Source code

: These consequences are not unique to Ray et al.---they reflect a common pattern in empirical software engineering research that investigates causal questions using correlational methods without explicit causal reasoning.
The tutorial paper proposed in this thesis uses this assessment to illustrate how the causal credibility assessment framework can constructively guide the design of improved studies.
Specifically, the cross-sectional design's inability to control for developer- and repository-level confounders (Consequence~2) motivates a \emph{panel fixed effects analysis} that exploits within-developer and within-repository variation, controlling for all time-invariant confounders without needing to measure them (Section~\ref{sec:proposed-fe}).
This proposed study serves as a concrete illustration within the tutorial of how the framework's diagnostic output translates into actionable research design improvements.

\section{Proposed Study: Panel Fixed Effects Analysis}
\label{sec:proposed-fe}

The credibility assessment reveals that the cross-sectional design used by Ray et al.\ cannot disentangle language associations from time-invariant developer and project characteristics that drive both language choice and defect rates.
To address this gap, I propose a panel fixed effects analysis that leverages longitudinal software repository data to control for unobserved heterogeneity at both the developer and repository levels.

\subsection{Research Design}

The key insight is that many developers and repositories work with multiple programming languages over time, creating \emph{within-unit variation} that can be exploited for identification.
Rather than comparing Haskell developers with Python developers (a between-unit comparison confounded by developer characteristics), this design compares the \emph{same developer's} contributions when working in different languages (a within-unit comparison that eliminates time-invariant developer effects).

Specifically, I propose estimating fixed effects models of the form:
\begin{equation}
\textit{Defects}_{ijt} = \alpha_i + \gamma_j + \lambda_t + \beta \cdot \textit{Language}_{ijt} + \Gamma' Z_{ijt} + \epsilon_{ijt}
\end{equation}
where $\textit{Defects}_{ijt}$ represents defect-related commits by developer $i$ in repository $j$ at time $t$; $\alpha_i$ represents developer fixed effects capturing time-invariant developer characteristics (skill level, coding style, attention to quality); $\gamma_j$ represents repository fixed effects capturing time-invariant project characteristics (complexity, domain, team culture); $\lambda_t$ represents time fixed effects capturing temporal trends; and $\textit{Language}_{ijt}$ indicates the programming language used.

━━━━

* _DIRECTIONS_: When you answer, set down the entries above precisely as they read.

* _WRITTEN REPLY_:
Source code

: These consequences are not unique to Ray et al.---they reflect a common pattern in empirical software engineering research that investigates causal questions using correlational methods without explicit causal reasoning.
The tutorial paper proposed in this thesis uses this assessment to illustrate how the causal credibility assessment framework can constructively guide the design of improved studies.
Specifically, the cross-sectional design's inability to control for developer- and repository-level confounders (Consequence~2) motivates a \emph{panel fixed effects analysis} that exploits within-developer and within-repository variation, controlling for all time-invariant confounders without needing to measure them (Section~\ref{sec:proposed-fe}).
This proposed study serves as a concrete illustration within the tutorial of how the framework's diagnostic output translates into actionable research design improvements.

\section{Proposed Study: Panel Fixed Effects Analysis}
\label{sec:proposed-fe}

The credibility assessment reveals that the cross-sectional design used by Ray et al.\ cannot disentangle language associations from time-invariant developer and project characteristics that drive both language choice and defect rates.
To address this gap, I propose a panel fixed effects analysis that leverages longitudinal software repository data to control for unobserved heterogeneity at both the developer and repository levels.

\subsection{Research Design}

The key insight is that many developers and repositories work with multiple programming languages over time, creating \emph{within-unit variation} that can be exploited for identification.
Rather than comparing Haskell developers with Python developers (a between-unit comparison confounded by developer characteristics), this design compares the \emph{same developer's} contributions when working in different languages (a within-unit comparison that eliminates time-invariant developer effects).

Specifically, I propose estimating fixed effects models of the form:
\begin{equation}
\textit{Defects}_{ijt} = \alpha_i + \gamma_j + \lambda_t + \beta \cdot \textit{Language}_{ijt} + \Gamma' Z_{ijt} + \epsilon_{ijt}
\end{equation}
where $\textit{Defects}_{ijt}$ represents defect-related commits by developer $i$ in repository $j$ at time $t$; $\alpha_i$ represents developer fixed effects capturing time-invariant developer characteristics (skill level, coding style, attention to quality); $\gamma_j$ represents repository fixed effects capturing time-invariant project characteristics (complexity, domain, team culture); $\lambda_t$ represents time fixed effects capturing temporal trends; and $\textit{Language}_{ijt}$ indicates the programming language used.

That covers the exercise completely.